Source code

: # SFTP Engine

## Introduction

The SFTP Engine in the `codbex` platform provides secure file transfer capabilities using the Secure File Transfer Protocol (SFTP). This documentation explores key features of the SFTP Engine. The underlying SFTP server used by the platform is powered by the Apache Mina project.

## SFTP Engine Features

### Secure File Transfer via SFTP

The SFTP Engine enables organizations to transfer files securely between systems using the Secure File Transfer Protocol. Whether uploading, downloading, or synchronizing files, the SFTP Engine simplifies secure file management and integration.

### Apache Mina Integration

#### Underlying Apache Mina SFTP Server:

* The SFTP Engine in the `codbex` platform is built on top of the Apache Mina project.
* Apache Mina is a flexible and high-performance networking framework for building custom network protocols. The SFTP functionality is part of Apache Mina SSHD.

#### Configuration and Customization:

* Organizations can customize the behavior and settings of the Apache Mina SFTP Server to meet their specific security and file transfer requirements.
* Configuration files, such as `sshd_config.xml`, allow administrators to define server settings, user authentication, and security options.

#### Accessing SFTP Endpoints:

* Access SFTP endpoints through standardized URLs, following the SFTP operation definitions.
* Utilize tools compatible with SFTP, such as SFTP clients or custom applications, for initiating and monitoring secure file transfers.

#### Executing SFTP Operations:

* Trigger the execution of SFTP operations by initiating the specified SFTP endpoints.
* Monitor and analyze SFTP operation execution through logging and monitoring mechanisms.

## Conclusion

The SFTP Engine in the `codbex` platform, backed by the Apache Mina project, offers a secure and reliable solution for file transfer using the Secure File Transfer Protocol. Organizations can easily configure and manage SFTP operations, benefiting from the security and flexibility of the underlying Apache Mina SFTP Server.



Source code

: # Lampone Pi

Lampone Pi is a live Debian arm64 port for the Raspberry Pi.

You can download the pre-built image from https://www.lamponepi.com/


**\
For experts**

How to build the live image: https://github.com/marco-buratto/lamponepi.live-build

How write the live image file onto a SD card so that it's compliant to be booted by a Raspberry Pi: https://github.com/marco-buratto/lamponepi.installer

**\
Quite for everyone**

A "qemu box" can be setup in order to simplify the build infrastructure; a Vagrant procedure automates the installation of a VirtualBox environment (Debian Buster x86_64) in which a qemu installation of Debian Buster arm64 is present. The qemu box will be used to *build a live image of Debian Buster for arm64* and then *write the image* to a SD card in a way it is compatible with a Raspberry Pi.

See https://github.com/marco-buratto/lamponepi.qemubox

(How to complete this task): Repeat verbatim the opening run of entries, ending with the line that contains "#### Underlying Apache".

(Written answer):
Source code

: # SFTP Engine

## Introduction

The SFTP Engine in the `codbex` platform provides secure file transfer capabilities using the Secure File Transfer Protocol (SFTP). This documentation explores key features of the SFTP Engine. The underlying SFTP server used by the platform is powered by the Apache Mina project.

## SFTP Engine Features

### Secure File Transfer via SFTP

The SFTP Engine enables organizations to transfer files securely between systems using the Secure File Transfer Protocol. Whether uploading, downloading, or synchronizing files, the SFTP Engine simplifies secure file management and integration.

### Apache Mina Integration

#### Underlying Apache Mina SFTP Server:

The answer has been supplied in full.